THE TASK -> Please tally the lines below that contain the word "Requisitos" and reply with the total alone.

┄┄┄┄┄┄

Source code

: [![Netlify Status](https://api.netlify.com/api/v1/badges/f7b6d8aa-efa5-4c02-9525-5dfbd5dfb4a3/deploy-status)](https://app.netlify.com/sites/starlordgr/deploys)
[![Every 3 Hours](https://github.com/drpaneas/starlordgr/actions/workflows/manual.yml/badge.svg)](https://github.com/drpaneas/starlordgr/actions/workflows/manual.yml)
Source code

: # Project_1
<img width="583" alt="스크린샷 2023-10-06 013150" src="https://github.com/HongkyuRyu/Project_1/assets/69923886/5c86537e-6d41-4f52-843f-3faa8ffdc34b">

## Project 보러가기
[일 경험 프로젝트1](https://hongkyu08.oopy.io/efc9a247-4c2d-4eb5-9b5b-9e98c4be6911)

┄┄┄┄┄┄

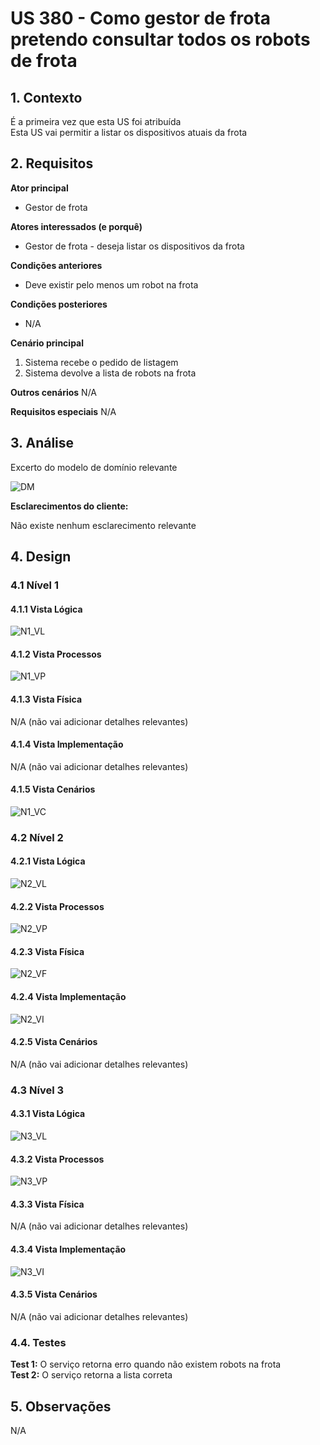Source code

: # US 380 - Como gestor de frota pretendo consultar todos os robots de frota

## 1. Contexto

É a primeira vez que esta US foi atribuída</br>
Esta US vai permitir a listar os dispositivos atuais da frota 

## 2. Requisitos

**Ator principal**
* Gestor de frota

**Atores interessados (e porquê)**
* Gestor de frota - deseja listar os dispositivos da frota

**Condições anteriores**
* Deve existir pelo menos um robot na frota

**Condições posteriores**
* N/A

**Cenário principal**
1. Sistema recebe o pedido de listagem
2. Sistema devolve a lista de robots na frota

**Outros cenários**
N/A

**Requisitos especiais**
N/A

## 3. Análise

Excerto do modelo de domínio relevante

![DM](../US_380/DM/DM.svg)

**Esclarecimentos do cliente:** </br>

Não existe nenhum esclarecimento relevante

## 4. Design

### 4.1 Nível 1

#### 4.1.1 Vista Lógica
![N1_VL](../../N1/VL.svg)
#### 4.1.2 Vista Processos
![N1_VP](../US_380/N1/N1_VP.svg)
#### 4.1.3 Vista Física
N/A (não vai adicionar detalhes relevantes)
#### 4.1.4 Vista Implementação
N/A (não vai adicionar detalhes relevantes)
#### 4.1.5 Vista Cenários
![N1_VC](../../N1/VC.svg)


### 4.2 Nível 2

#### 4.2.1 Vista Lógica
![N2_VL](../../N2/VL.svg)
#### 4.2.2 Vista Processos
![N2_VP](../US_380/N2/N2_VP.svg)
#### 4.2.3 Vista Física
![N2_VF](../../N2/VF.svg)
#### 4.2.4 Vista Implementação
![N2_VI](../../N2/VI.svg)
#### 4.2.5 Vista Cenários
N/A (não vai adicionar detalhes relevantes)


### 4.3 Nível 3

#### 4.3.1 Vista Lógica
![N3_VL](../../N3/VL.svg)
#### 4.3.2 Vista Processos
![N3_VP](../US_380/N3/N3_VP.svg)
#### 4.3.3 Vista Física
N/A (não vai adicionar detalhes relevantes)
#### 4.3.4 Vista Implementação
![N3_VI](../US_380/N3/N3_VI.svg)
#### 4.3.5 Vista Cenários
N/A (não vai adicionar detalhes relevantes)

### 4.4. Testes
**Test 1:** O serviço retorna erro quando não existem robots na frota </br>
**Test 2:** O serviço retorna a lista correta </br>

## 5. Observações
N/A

┄┄┄┄┄┄

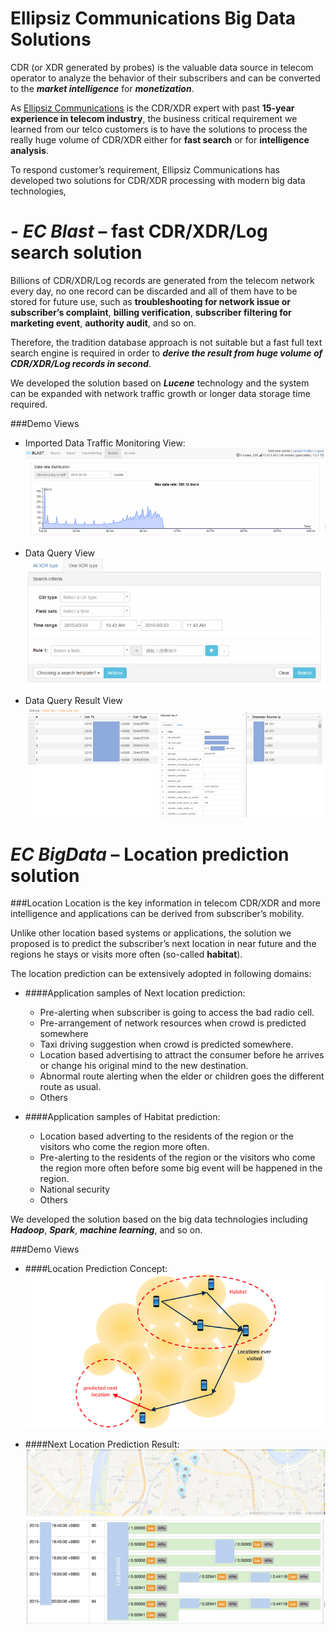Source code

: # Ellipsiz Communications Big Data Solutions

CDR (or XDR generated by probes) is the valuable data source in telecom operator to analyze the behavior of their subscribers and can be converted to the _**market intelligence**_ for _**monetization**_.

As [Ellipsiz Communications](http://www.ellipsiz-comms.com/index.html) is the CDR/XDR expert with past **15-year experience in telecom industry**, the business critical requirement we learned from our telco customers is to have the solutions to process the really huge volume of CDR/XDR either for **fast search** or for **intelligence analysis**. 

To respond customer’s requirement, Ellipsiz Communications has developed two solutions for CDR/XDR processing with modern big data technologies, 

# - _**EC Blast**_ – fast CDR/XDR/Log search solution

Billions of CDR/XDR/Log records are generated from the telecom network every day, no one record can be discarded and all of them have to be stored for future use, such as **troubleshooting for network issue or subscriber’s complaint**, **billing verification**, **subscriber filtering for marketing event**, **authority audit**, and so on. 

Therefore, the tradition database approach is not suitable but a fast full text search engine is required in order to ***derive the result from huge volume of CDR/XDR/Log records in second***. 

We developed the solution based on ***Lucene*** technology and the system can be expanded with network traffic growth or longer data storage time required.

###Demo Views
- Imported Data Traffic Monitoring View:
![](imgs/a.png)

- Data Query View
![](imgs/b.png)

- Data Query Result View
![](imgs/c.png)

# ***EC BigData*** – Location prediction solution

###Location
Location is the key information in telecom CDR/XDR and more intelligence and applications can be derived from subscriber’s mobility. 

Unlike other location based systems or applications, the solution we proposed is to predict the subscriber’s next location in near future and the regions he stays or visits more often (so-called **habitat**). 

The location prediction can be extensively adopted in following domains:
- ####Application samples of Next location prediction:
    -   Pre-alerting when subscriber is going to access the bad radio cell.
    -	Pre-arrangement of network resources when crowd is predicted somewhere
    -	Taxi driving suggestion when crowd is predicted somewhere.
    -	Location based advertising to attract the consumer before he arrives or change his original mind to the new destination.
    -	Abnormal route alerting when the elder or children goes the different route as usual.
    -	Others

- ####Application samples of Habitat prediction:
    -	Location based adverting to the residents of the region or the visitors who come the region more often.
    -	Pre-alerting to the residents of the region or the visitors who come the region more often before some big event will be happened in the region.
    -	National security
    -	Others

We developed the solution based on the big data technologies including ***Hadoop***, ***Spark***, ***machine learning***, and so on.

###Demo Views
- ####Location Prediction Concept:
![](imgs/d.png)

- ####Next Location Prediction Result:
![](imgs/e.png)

┄┄┄┄┄┄

RESPONSE -> 2